You questioned e^{-10000} of being zero. Yes, it will be zero, but that is just a problem of insufficient precision, and it should be close to zero anyway.
Don’t forget about the steps . You might have got the idea of overflow, but the steps are about the tricks for you to actually handle it, especially the part when we separate an equation into two cases. You might find it handy in the future.
Thank you for all the information in this thread. I understand why we want to avoid using an intermediate value for ‘a’ (just like we do not round our answer until the final step in algebra). However, I am struggling to understand why it is “preferable” in this case to use linear instead of sigmoid for the activation in a binary classification problem. I remember, from previous lectures, that sigmoid is almost always the best choice for activating the final layer of a binary classification NN. Could you please clarify?
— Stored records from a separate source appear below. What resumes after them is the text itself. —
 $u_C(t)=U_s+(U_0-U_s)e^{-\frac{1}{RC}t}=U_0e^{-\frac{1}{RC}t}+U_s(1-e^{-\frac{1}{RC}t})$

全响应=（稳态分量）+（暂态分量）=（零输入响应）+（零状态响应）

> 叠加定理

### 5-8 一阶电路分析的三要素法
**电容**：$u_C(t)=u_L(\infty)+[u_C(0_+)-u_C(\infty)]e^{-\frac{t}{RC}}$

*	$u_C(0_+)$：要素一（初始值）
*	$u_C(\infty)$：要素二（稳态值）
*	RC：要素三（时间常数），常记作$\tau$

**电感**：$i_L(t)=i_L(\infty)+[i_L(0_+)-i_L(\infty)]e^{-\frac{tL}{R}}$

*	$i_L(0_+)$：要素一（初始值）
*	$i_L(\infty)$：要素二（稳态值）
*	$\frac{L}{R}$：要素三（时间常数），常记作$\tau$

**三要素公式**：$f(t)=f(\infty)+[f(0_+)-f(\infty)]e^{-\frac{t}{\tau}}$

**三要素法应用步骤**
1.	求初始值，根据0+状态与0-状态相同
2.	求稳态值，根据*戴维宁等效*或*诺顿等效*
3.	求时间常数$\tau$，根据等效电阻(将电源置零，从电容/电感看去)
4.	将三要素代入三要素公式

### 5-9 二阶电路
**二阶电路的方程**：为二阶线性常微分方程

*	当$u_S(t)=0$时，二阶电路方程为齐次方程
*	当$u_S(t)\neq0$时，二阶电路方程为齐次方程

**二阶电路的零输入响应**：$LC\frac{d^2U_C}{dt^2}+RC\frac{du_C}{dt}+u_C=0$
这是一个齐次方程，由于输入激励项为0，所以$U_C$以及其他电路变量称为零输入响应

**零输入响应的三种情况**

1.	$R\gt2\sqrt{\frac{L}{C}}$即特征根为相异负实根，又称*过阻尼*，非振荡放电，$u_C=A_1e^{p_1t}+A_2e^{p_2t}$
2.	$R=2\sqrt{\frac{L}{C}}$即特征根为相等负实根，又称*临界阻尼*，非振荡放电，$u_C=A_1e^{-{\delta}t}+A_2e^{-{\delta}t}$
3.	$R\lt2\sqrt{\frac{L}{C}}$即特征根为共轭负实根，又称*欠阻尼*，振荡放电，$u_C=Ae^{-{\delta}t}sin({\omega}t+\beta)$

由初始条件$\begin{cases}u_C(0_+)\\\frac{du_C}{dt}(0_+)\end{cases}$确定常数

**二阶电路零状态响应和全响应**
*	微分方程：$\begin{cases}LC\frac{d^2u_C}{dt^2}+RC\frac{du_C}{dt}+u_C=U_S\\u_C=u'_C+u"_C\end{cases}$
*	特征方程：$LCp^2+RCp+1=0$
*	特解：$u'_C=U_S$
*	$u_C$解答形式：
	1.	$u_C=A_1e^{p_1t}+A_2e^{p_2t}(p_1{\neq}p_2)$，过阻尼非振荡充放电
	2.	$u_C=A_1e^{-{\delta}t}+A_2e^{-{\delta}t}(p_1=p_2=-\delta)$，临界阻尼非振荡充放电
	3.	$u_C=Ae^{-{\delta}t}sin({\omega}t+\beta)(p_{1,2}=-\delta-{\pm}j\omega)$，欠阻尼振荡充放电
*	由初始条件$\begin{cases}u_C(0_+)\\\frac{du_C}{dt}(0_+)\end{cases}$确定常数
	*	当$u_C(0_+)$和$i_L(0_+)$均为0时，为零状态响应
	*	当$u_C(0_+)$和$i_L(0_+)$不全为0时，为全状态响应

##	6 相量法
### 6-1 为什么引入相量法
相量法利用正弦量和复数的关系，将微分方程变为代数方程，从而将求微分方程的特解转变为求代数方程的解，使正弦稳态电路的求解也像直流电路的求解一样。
Also, to make sure I am understanding this implementation correctly, do we get the same result whether we use “from_logits = True” as manually changing the activation of the output layer from “softmax” to “linear” (without adding the “from_logits = True” argument to the loss function)?
We don’t just prefer to use linear instead of sigmoid for activation. We prefer to use linear for activation AND setting from_logit to True in the loss function that’s passed into the model training. If you following these steps, you will see that sigmoid is never out of the game.
Again, sigmoid is there if we set from_logit to True. It is NOT in the output layer because we have linear for the layer’s activation, however, it IS in the loss function if we set from_logit to True.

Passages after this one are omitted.